_Exercise materials_

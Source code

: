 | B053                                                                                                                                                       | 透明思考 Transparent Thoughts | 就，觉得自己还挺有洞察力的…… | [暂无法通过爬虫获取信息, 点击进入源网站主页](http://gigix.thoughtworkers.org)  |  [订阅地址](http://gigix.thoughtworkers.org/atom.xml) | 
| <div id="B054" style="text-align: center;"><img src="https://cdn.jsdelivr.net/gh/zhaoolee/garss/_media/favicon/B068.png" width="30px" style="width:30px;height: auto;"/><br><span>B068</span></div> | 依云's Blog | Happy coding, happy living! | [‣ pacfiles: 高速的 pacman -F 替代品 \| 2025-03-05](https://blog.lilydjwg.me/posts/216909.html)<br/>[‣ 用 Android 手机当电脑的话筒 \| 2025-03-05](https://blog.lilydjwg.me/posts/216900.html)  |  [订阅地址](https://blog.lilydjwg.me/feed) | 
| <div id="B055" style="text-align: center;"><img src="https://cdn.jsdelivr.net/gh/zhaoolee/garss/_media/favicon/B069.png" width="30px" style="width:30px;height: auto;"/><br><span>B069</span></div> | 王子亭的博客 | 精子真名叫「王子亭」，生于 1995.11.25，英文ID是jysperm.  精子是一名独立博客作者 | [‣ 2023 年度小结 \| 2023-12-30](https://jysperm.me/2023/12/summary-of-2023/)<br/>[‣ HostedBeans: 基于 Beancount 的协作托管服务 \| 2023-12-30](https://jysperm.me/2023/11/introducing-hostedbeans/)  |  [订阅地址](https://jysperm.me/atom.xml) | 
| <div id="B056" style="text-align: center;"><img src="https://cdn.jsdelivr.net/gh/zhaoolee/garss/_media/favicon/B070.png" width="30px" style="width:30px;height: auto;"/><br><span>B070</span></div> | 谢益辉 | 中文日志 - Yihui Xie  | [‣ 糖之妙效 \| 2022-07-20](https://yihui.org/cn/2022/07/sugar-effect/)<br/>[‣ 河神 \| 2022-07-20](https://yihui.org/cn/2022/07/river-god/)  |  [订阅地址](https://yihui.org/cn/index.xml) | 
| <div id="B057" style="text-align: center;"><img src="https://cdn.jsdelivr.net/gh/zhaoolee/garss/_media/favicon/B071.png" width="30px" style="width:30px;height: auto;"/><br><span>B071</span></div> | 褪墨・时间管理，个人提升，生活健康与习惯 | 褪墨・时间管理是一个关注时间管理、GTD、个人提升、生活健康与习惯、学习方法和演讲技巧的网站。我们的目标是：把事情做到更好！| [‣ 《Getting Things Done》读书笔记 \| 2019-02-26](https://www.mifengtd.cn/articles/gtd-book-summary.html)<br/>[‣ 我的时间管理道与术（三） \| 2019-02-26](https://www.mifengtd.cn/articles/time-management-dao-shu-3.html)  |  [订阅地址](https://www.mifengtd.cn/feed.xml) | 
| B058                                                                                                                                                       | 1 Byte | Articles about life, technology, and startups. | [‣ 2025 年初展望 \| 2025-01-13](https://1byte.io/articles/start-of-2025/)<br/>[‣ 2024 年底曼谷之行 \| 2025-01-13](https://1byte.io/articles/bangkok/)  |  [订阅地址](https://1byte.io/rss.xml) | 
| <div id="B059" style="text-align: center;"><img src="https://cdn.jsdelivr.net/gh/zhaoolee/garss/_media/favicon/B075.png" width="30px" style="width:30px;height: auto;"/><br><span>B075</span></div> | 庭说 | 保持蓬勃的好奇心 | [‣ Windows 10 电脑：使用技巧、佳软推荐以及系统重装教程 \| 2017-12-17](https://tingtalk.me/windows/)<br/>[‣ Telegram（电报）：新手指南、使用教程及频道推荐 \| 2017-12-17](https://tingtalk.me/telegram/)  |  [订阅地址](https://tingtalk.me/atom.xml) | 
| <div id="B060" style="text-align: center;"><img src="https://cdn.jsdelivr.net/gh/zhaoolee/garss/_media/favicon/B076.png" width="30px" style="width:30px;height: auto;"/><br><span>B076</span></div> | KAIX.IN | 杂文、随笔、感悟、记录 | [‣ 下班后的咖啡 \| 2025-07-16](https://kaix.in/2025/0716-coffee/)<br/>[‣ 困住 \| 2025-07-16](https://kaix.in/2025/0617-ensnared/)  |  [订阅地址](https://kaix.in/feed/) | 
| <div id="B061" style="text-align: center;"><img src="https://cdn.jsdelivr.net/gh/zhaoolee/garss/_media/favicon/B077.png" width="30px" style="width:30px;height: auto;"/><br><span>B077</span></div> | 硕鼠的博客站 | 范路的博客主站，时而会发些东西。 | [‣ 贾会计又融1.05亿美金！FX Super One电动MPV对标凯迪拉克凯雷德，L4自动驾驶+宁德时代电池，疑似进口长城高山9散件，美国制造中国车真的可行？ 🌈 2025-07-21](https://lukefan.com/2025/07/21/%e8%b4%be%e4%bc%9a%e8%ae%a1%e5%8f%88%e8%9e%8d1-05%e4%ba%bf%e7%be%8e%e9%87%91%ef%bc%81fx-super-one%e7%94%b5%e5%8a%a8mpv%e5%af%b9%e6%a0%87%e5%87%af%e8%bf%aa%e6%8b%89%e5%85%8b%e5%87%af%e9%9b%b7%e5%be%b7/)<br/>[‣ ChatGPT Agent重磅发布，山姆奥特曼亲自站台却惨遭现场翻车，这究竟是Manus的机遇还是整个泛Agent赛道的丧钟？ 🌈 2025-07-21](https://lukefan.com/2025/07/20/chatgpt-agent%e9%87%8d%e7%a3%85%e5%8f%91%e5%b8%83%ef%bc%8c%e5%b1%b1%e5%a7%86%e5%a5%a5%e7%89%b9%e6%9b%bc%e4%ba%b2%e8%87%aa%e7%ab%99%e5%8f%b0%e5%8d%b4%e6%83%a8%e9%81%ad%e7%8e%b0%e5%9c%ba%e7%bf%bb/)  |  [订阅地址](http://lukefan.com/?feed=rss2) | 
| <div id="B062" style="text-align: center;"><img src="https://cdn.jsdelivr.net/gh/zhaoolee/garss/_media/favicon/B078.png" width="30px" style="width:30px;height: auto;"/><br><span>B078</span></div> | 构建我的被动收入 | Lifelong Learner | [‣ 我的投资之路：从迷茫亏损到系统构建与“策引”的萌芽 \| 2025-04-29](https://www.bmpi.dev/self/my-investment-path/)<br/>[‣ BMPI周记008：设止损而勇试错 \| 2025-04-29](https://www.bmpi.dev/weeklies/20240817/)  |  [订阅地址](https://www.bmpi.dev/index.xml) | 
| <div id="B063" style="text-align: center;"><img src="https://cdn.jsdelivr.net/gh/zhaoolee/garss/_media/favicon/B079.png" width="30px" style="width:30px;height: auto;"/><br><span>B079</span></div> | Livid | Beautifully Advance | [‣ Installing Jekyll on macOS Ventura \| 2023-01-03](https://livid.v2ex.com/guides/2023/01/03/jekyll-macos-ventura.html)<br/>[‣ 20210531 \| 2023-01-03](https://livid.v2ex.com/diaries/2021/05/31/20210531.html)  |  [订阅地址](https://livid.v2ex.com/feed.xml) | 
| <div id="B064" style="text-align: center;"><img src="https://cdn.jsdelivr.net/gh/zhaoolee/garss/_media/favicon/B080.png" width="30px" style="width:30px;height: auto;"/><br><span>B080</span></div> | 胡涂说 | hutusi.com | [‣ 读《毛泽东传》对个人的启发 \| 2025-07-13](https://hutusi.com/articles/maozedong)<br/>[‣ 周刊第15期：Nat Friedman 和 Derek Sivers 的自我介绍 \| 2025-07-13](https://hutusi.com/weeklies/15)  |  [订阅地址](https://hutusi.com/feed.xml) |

_Assignment_
What are the lines, exactly as written above, from the line with "依云's Blog |" to the line with "中文日志 - Yihui", both included? Output only those.

_Written reply_
| <div id="B054" style="text-align: center;"><img src="https://cdn.jsdelivr.net/gh/zhaoolee/garss/_media/favicon/B068.png" width="30px" style="width:30px;height: auto;"/><br><span>B068</span></div> | 依云's Blog | Happy coding, happy living! | [‣ pacfiles: 高速的 pacman -F 替代品 \| 2025-03-05](https://blog.lilydjwg.me/posts/216909.html)<br/>[‣ 用 Android 手机当电脑的话筒 \| 2025-03-05](https://blog.lilydjwg.me/posts/216900.html)  |  [订阅地址](https://blog.lilydjwg.me/feed) | 
| <div id="B055" style="text-align: center;"><img src="https://cdn.jsdelivr.net/gh/zhaoolee/garss/_media/favicon/B069.png" width="30px" style="width:30px;height: auto;"/><br><span>B069</span></div> | 王子亭的博客 | 精子真名叫「王子亭」，生于 1995.11.25，英文ID是jysperm.  精子是一名独立博客作者 | [‣ 2023 年度小结 \| 2023-12-30](https://jysperm.me/2023/12/summary-of-2023/)<br/>[‣ HostedBeans: 基于 Beancount 的协作托管服务 \| 2023-12-30](https://jysperm.me/2023/11/introducing-hostedbeans/)  |  [订阅地址](https://jysperm.me/atom.xml) | 
| <div id="B056" style="text-align: center;"><img src="https://cdn.jsdelivr.net/gh/zhaoolee/garss/_media/favicon/B070.png" width="30px" style="width:30px;height: auto;"/><br><span>B070</span></div> | 谢益辉 | 中文日志 - Yihui Xie  | [‣ 糖之妙效 \| 2022-07-20](https://yihui.org/cn/2022/07/sugar-effect/)<br/>[‣ 河神 \| 2022-07-20](https://yihui.org/cn/2022/07/river-god/)  |  [订阅地址](https://yihui.org/cn/index.xml) | 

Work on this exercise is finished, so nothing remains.